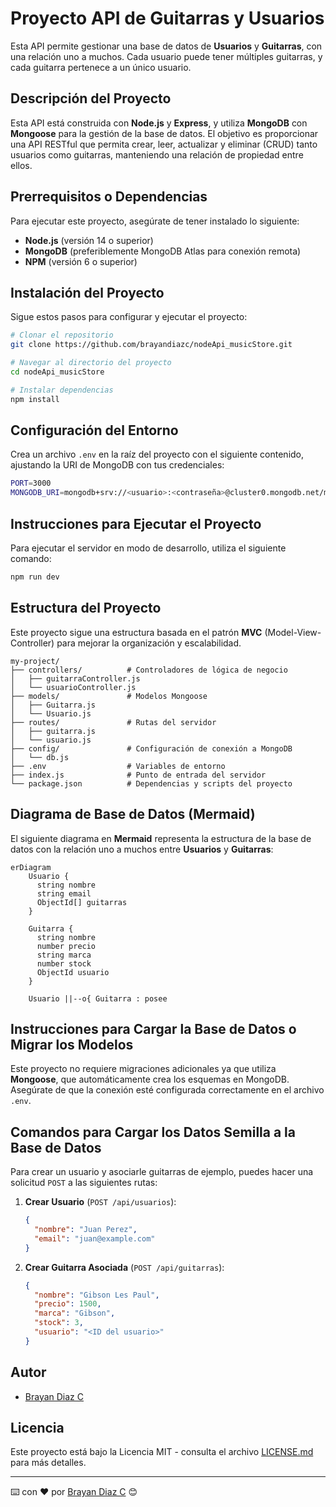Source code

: # Proyecto API de Guitarras y Usuarios

Esta API permite gestionar una base de datos de **Usuarios** y **Guitarras**, con una relación uno a muchos. Cada usuario puede tener múltiples guitarras, y cada guitarra pertenece a un único usuario.

## Descripción del Proyecto

Esta API está construida con **Node.js** y **Express**, y utiliza **MongoDB** con **Mongoose** para la gestión de la base de datos. El objetivo es proporcionar una API RESTful que permita crear, leer, actualizar y eliminar (CRUD) tanto usuarios como guitarras, manteniendo una relación de propiedad entre ellos.

## Prerrequisitos o Dependencias

Para ejecutar este proyecto, asegúrate de tener instalado lo siguiente:

- **Node.js** (versión 14 o superior)
- **MongoDB** (preferiblemente MongoDB Atlas para conexión remota)
- **NPM** (versión 6 o superior)

## Instalación del Proyecto

Sigue estos pasos para configurar y ejecutar el proyecto:

```bash
# Clonar el repositorio
git clone https://github.com/brayandiazc/nodeApi_musicStore.git

# Navegar al directorio del proyecto
cd nodeApi_musicStore

# Instalar dependencias
npm install
```

## Configuración del Entorno

Crea un archivo `.env` en la raíz del proyecto con el siguiente contenido, ajustando la URI de MongoDB con tus credenciales:

```bash
PORT=3000
MONGODB_URI=mongodb+srv://<usuario>:<contraseña>@cluster0.mongodb.net/musica?retryWrites=true&w=majority
```

## Instrucciones para Ejecutar el Proyecto

Para ejecutar el servidor en modo de desarrollo, utiliza el siguiente comando:

```bash
npm run dev
```

## Estructura del Proyecto

Este proyecto sigue una estructura basada en el patrón **MVC** (Model-View-Controller) para mejorar la organización y escalabilidad.

```
my-project/
├── controllers/          # Controladores de lógica de negocio
│   ├── guitarraController.js
│   └── usuarioController.js
├── models/               # Modelos Mongoose
│   ├── Guitarra.js
│   └── Usuario.js
├── routes/               # Rutas del servidor
│   ├── guitarra.js
│   └── usuario.js
├── config/               # Configuración de conexión a MongoDB
│   └── db.js
├── .env                  # Variables de entorno
├── index.js              # Punto de entrada del servidor
└── package.json          # Dependencias y scripts del proyecto
```

## Diagrama de Base de Datos (Mermaid)

El siguiente diagrama en **Mermaid** representa la estructura de la base de datos con la relación uno a muchos entre **Usuarios** y **Guitarras**:

```mermaid
erDiagram
    Usuario {
      string nombre
      string email
      ObjectId[] guitarras
    }

    Guitarra {
      string nombre
      number precio
      string marca
      number stock
      ObjectId usuario
    }

    Usuario ||--o{ Guitarra : posee
```

## Instrucciones para Cargar la Base de Datos o Migrar los Modelos

Este proyecto no requiere migraciones adicionales ya que utiliza **Mongoose**, que automáticamente crea los esquemas en MongoDB. Asegúrate de que la conexión esté configurada correctamente en el archivo `.env`.

## Comandos para Cargar los Datos Semilla a la Base de Datos

Para crear un usuario y asociarle guitarras de ejemplo, puedes hacer una solicitud `POST` a las siguientes rutas:

1. **Crear Usuario** (`POST /api/usuarios`):

   ```json
   {
     "nombre": "Juan Perez",
     "email": "juan@example.com"
   }
   ```

2. **Crear Guitarra Asociada** (`POST /api/guitarras`):
   ```json
   {
     "nombre": "Gibson Les Paul",
     "precio": 1500,
     "marca": "Gibson",
     "stock": 3,
     "usuario": "<ID del usuario>"
   }
   ```

## Autor

- [Brayan Diaz C](https://github.com/brayandiazc)

## Licencia

Este proyecto está bajo la Licencia MIT - consulta el archivo [LICENSE.md](LICENSE) para más detalles.

---

⌨️ con ❤️ por [Brayan Diaz C](https://github.com/brayandiazc) 😊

==*==

**EXERCISE DETAILS:** Quote only the lines from the line containing "## Instrucciones para Cargar" through the end of the listing, please, keeping both the first and the last line.

**SOLVED PROBLEM:**
## Instrucciones para Cargar la Base de Datos o Migrar los Modelos

Este proyecto no requiere migraciones adicionales ya que utiliza **Mongoose**, que automáticamente crea los esquemas en MongoDB. Asegúrate de que la conexión esté configurada correctamente en el archivo `.env`.

## Comandos para Cargar los Datos Semilla a la Base de Datos

Para crear un usuario y asociarle guitarras de ejemplo, puedes hacer una solicitud `POST` a las siguientes rutas:

1. **Crear Usuario** (`POST /api/usuarios`):

   ```json
   {
     "nombre": "Juan Perez",
     "email": "juan@example.com"
   }
   ```

2. **Crear Guitarra Asociada** (`POST /api/guitarras`):
   ```json
   {
     "nombre": "Gibson Les Paul",
     "precio": 1500,
     "marca": "Gibson",
     "stock": 3,
     "usuario": "<ID del usuario>"
   }
   ```

## Autor

- [Brayan Diaz C](https://github.com/brayandiazc)

## Licencia

Este proyecto está bajo la Licencia MIT - consulta el archivo [LICENSE.md](LICENSE) para más detalles.

---

⌨️ con ❤️ por [Brayan Diaz C](https://github.com/brayandiazc) 😊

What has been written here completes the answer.